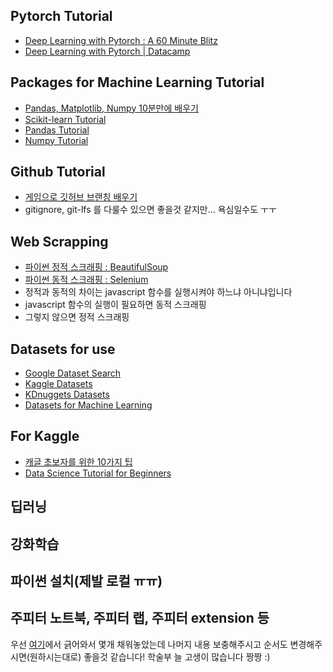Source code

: ## Pytorch Tutorial
- [Deep Learning with Pytorch : A 60 Minute Blitz](https://pytorch.org/tutorials/beginner/deep_learning_60min_blitz.html)
- [Deep Learning with Pytorch | Datacamp](https://www.datacamp.com/courses/deep-learning-with-pytorch)

## Packages for Machine Learning Tutorial
- [Pandas, Matplotlib, Numpy 10분만에 배우기](https://ourcstory.tistory.com/145)  
- [Scikit-learn Tutorial](https://scikit-learn.org/stable/tutorial/index.html)  
- [Pandas Tutorial](https://pandas.pydata.org/pandas-docs/stable/getting_started/tutorials.html)  
- [Numpy Tutorial](https://docs.scipy.org/doc/numpy/user/quickstart.html)  

## Github Tutorial
- [게임으로 깃허브 브랜칭 배우기](https://learngitbranching.js.org/)
- gitignore, git-lfs 를 다룰수 있으면 좋을것 같지만... 욕심일수도 ㅜㅜ

## Web Scrapping 
- [파이썬 정적 스크래핑 : BeautifulSoup](https://beomi.github.io/2017/01/20/HowToMakeWebCrawler/)  
- [파이썬 동적 스크래핑 : Selenium](https://beomi.github.io/2017/02/27/HowToMakeWebCrawler-With-Selenium/)
- 정적과 동적의 차이는 javascript 함수를 실행시켜야 하느냐 아니냐입니다
- javascript 함수의 실행이 필요하면 동적 스크래핑
- 그렇지 않으면 정적 스크래핑

## Datasets for use
- [Google Dataset Search](https://toolbox.google.com/datasetsearch?fbclid=IwAR3QnkmmXsVY8zoGlz3t4HzmxcVSliDIruPSud7EnZoz7eUqGzrgXBeLNzc) 
- [Kaggle Datasets](https://www.kaggle.com/datasets)  
- [KDnuggets Datasets](https://www.kdnuggets.com/datasets/index.html)  
- [Datasets for Machine Learning](https://www.datasetlist.com/?fbclid=IwAR3Pc48OZU3eMRs-W8ai5lZkUnLHJlrUNrD2-RNltR_u8p5jjtit2gtQY0s)

## For Kaggle
- [캐글 초보자를 위한 10가지 팁](https://subinium.github.io/kaggle-tips/?fbclid=IwAR1pXxLM_7ztEwEndSXAXJVLn-aMFdfqL_Ru2zxnw1djfdrPMKLrrnG3A9c)  
- [Data Science Tutorial for Beginners](https://www.kaggle.com/kanncaa1/data-sciencetutorial-for-beginners?fbclid=IwAR0t1nPPQNWbrfIPDYtU3In3Q4AhU29M1bfpOeOvP4lXQD1liIR_Px04dZg)

## 딥러닝

## 강화학습

## 파이썬 설치(제발 로컬 ㅠㅠ)

## 주피터 노트북, 주피터 랩, 주피터 extension 등

우선 [여기](https://github.com/KU-BIG/project_default_to_clone)에서 긁어와서 몇개 채워놓았는데
나머지 내용 보충해주시고 순서도 변경해주시면(원하시는대로) 좋을것 같습니다! 학술부 늘 고생이 많습니다 짱짱 :)
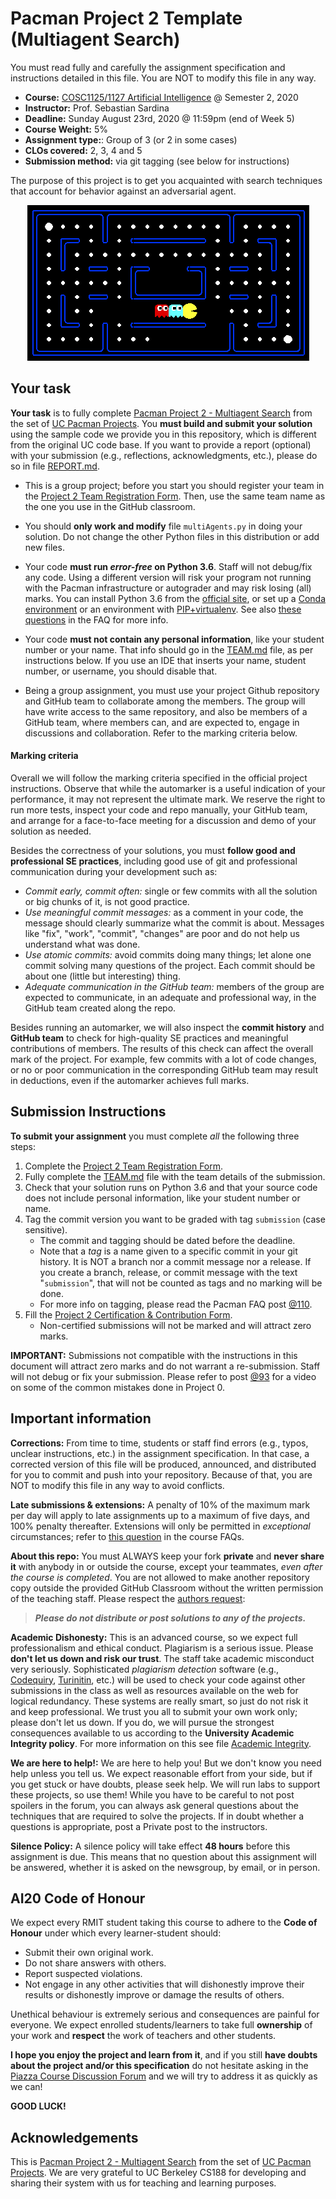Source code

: # Pacman Project 2 Template (Multiagent Search)

You must read fully and carefully the assignment specification and instructions detailed in this file. You are NOT to modify this file in any way.

* **Course:** [COSC1125/1127 Artificial Intelligence](http://www1.rmit.edu.au/courses/004123) @ Semester 2, 2020
* **Instructor:** Prof. Sebastian Sardina
* **Deadline:** Sunday August 23rd, 2020 @ 11:59pm (end of Week 5)
* **Course Weight:** 5%
* **Assignment type:**: Group of 3 (or 2 in some cases)
* **CLOs covered:** 2, 3, 4 and 5
* **Submission method:** via git tagging (see below for instructions)

The purpose of this project is to get you acquainted with search techniques that account for behavior against an adversarial agent.

 <p align="center"> 
    <img src="logo-p2.png" alt="logo project 2">
 </p>


## Your task

**Your task** is to fully complete [Pacman Project 2 - Multiagent Search](http://ai.berkeley.edu/multiagent.html) from the set of [UC Pacman Projects](http://ai.berkeley.edu/project_overview.html). You **must build and submit your solution** using the sample code we provide you in this repository, which is different from the original UC code base. If you want to provide a report (optional) with your submission (e.g., reflections, acknowledgments, etc.), please do so in file [REPORT.md](REPORT.md).

* This is a group project; before you start you should register your team in the [Project 2 Team Registration Form](https://bit.ly/2ETKiEP). Then, use the same team name as the one you use in the GitHub classroom.

* You should **only work and modify** file `multiAgents.py` in doing your solution. Do not change the other Python files in this distribution or add new files.

* Your code **must run _error-free_ on Python 3.6**. Staff will not debug/fix any code. Using a different version will risk your program not running with the Pacman infrastructure or autograder and may risk losing (all) marks. You can install Python 3.6 from the [official site](https://www.python.org/dev/peps/pep-0494/), or set up a [Conda environment](https://www.freecodecamp.org/news/why-you-need-python-environments-and-how-to-manage-them-with-conda-85f155f4353c/) or an environment with [PIP+virtualenv](https://uoa-eresearch.github.io/eresearch-cookbook/recipe/2014/11/26/python-virtual-env/). See also [these questions](https://bit.ly/39vTEBH) in the FAQ for more info.

* Your code **must not contain any personal information**, like your student number or your name. That info should go in the [TEAM.md](TEAM.md) file, as per instructions below. If you use an IDE that inserts your name, student number, or username, you should disable that.

* Being a group assignment, you must use your project Github repository and GitHub team to collaborate among the members. The group will have write access to the same repository, and also be members of a GitHub team, where members can, and are expected to, engage in discussions and collaboration. Refer to the marking criteria below. 

#### Marking criteria

Overall we will follow the marking criteria specified in the official project instructions. Observe that while the automarker is a useful indication of your performance, it may not represent the ultimate mark. We reserve the right to run more tests, inspect your code and repo manually, your GitHub team, and arrange for a face-to-face meeting for a discussion and demo of your solution as needed.  

Besides the correctness of your solutions, you must **follow good and professional SE practices**, including good use of git and professional communication during your development such as:

* _Commit early, commit often:_ single or few commits with all the solution or big chunks of it, is not good practice.
* _Use meaningful commit messages:_ as a comment in your code, the message should clearly summarize what the commit is about. Messages like "fix", "work", "commit", "changes" are poor and do not help us understand what was done.
* _Use atomic commits:_ avoid commits doing many things; let alone one commit solving many questions of the project. Each commit should be about one (little but interesting) thing. 
* _Adequate communication in the GitHub team:_ members of the group are expected to communicate, in an adequate and professional way, in the GitHub team created along the repo.

Besides running an automarker, we will also inspect the **commit history** and **GitHub team** to check for high-quality SE practices and meaningful contributions of members. The results of this check can affect the overall mark of the project. For example, few commits with a lot of code changes, or no or poor communication in the corresponding GitHub team may result in deductions, even if the automarker achieves full marks. 

## Submission Instructions

**To submit your assignment** you must complete _all_ the following three steps:

1. Complete the [Project 2 Team Registration Form](https://bit.ly/2ETKiEP).
2. Fully complete the [TEAM.md](TEAM.md) file with the team details of the submission.
3. Check that your solution runs on Python 3.6 and that your source code does not include personal information, like your student number or name. 
4. Tag the commit version you want to be graded with tag `submission` (case sensitive). 
    * The commit and tagging should be dated before the deadline.
    * Note that a _tag_ is a name given to a specific commit in your git history. It is  NOT a branch nor a commit message nor a release. If you create a branch, release, or commit message with the text "`submission`", that will not be counted as tags and no marking will be done. 
    * For more info on tagging, please read the Pacman FAQ post [@110](https://piazza.com/class/kbsmlzxg3k7418?cid=110).
5. Fill the [Project 2 Certification \& Contribution Form](https://bit.ly/3gH7CDy).
    * Non-certified submissions will not be marked and will attract zero marks.
      
**IMPORTANT:** Submissions not compatible with the instructions in this document will attract zero marks and do not warrant a re-submission. Staff will not debug or fix your submission. Please refer to post [@93](https://piazza.com/class/kbsmlzxg3k7418?cid=93) for a video on some of the common mistakes done in Project 0.

## Important information

**Corrections:** From time to time, students or staff find errors (e.g., typos, unclear instructions, etc.) in the assignment specification. In that case, a corrected version of this file will be produced, announced, and distributed for you to commit and push into your repository.  Because of that, you are NOT to modify this file in any way to avoid conflicts.

**Late submissions & extensions:** A penalty of 10% of the maximum mark per day will apply to late assignments up to a maximum of five days, and 100% penalty thereafter. Extensions will only be permitted in _exceptional_ circumstances; refer to [this question](https://bit.ly/32WMVji) in the course FAQs. 

**About this repo:** You must ALWAYS keep your fork **private** and **never share it** with anybody in or outside the course, except your teammates, _even after the course is completed_. You are not allowed to make another repository copy outside the provided GitHub Classroom without the written permission of the teaching staff. Please respect the [authors request](http://ai.berkeley.edu/project_instructions.html): 

> **_Please do not distribute or post solutions to any of the projects._**

**Academic Dishonesty:** This is an advanced course, so we expect full professionalism and ethical conduct.  Plagiarism is a serious issue. Please **don't let us down and risk our trust**. The staff take academic misconduct very seriously. Sophisticated _plagiarism detection_ software (e.g., [Codequiry](https://codequiry.com/), [Turinitin](https://www.turnitin.com/), etc.) will be used to check your code against other submissions in the class as well as resources available on the web for logical redundancy. These systems are really smart, so just do not risk it and keep professional. We trust you all to submit your own work only; please don't let us down. If you do, we will pursue the strongest consequences available to us according to the **University Academic Integrity policy**. For more information on this see file [Academic Integrity](ACADEMIC_INTEGRITY.md).

**We are here to help!:** We are here to help you! But we don't know you need help unless you tell us. We expect reasonable effort from your side, but if you get stuck or have doubts, please seek help. We will run labs to support these projects, so use them! While you have to be careful to not post spoilers in the forum, you can always ask general questions about the techniques that are required to solve the projects. If in doubt whether a questions is appropriate, post a Private post to the instructors.

**Silence Policy:** A silence policy will take effect **48 hours** before this assignment is due. This means that no question about this assignment will be answered, whether it is asked on the newsgroup, by email, or in person.

## AI20 Code of Honour

We expect every RMIT student taking this course to adhere to the **Code of Honour** under which every learner-student should:

* Submit their own original work.
* Do not share answers with others.
* Report suspected violations.
* Not engage in any other activities that will dishonestly improve their results or dishonestly improve or damage the results of others.

Unethical behaviour is extremely serious and consequences are painful for everyone. We expect enrolled students/learners to take full **ownership** of your work and **respect** the work of teachers and other students.


**I hope you enjoy the project and learn from it**, and if you still **have doubts about the project and/or this specification** do not hesitate asking in the [Piazza Course Discussion Forum](http://piazza.com/rmit.edu.au/spring2020/cosc11271125/home) and we will try to address it as quickly as we can!

**GOOD LUCK!**

## Acknowledgements

This is [Pacman Project 2 - Multiagent Search](http://ai.berkeley.edu/multiagent.html) from the set of [UC Pacman Projects](http://ai.berkeley.edu/project_overview.html).  We are very grateful to UC Berkeley CS188 for developing and sharing their system with us for teaching and learning purposes.
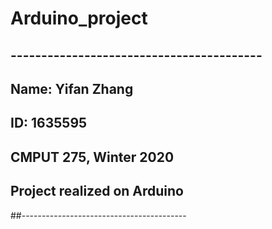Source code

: # Arduino_project
## -----------------------------------------
## Name: Yifan Zhang
## ID: 1635595
## CMPUT 275, Winter 2020
## Project realized on Arduino
##-----------------------------------------
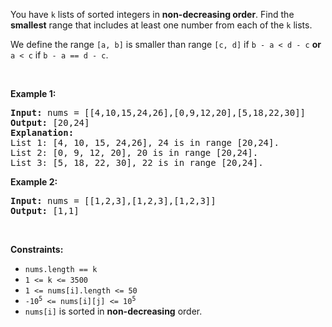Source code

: <p>You have <code>k</code> lists of sorted integers in <strong>non-decreasing&nbsp;order</strong>. Find the <b>smallest</b> range that includes at least one number from each of the <code>k</code> lists.</p>

<p>We define the range <code>[a, b]</code> is smaller than range <code>[c, d]</code> if <code>b - a &lt; d - c</code> <strong>or</strong> <code>a &lt; c</code> if <code>b - a == d - c</code>.</p>

<p>&nbsp;</p>
<p><strong class="example">Example 1:</strong></p>

<pre>
<strong>Input:</strong> nums = [[4,10,15,24,26],[0,9,12,20],[5,18,22,30]]
<strong>Output:</strong> [20,24]
<strong>Explanation: </strong>
List 1: [4, 10, 15, 24,26], 24 is in range [20,24].
List 2: [0, 9, 12, 20], 20 is in range [20,24].
List 3: [5, 18, 22, 30], 22 is in range [20,24].
</pre>

<p><strong class="example">Example 2:</strong></p>

<pre>
<strong>Input:</strong> nums = [[1,2,3],[1,2,3],[1,2,3]]
<strong>Output:</strong> [1,1]
</pre>

<p>&nbsp;</p>
<p><strong>Constraints:</strong></p>

<ul>
	<li><code>nums.length == k</code></li>
	<li><code>1 &lt;= k &lt;= 3500</code></li>
	<li><code>1 &lt;= nums[i].length &lt;= 50</code></li>
	<li><code>-10<sup>5</sup> &lt;= nums[i][j] &lt;= 10<sup>5</sup></code></li>
	<li><code>nums[i]</code>&nbsp;is sorted in <strong>non-decreasing</strong> order.</li>
</ul>
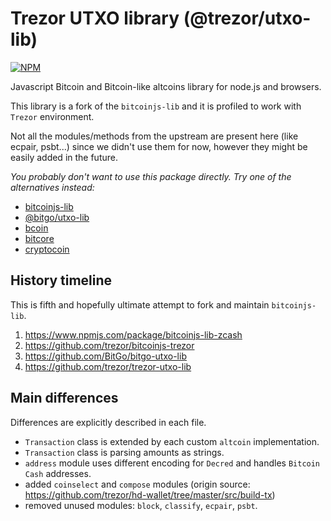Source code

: # Trezor UTXO library (@trezor/utxo-lib)
[![NPM](https://img.shields.io/npm/v/@trezor/utxo-lib.svg)](https://www.npmjs.org/package/@trezor/utxo-lib)

Javascript Bitcoin and Bitcoin-like altcoins library for node.js and browsers.

This library is a fork of the `bitcoinjs-lib` and it is profiled to work with `Trezor` environment.

Not all the modules/methods from the upstream are present here (like ecpair, psbt...) since we didn't use them for now, however they might be easily added in the future.

*You probably don't want to use this package directly. Try one of the alternatives instead:*

- [bitcoinjs-lib](https://github.com/bitcoinjs/bitcoinjs-lib)
- [@bitgo/utxo-lib](https://github.com/BitGo/BitGoJS/tree/master/modules/utxo-lib)
- [bcoin](https://github.com/indutny/bcoin)
- [bitcore](https://github.com/bitpay/bitcore)
- [cryptocoin](https://github.com/cryptocoinjs/cryptocoin)


## History timeline
This is fifth and hopefully ultimate attempt to fork and maintain `bitcoinjs-lib`.

1. https://www.npmjs.com/package/bitcoinjs-lib-zcash
1. https://github.com/trezor/bitcoinjs-trezor
1. https://github.com/BitGo/bitgo-utxo-lib
1. https://github.com/trezor/trezor-utxo-lib

## Main differences
Differences are explicitly described in each file.

- `Transaction` class is extended by each custom `altcoin` implementation.
- `Transaction` class is parsing amounts as strings.
- `address` module uses different encoding for `Decred` and handles `Bitcoin Cash` addresses.
- added `coinselect` and `compose` modules (origin source: https://github.com/trezor/hd-wallet/tree/master/src/build-tx)
- removed unused modules: `block`, `classify`, `ecpair`, `psbt`.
━━━━━━━━
Reproduce exactly the entries above, limited to the lines from the one with "Not all the" through the one with "- [bcoin](https://github.com/indutny/bcoin)", both included.

> [Output of the exercise]
Not all the modules/methods from the upstream are present here (like ecpair, psbt...) since we didn't use them for now, however they might be easily added in the future.

*You probably don't want to use this package directly. Try one of the alternatives instead:*

- [bitcoinjs-lib](https://github.com/bitcoinjs/bitcoinjs-lib)
- [@bitgo/utxo-lib](https://github.com/BitGo/BitGoJS/tree/master/modules/utxo-lib)
- [bcoin](https://github.com/indutny/bcoin)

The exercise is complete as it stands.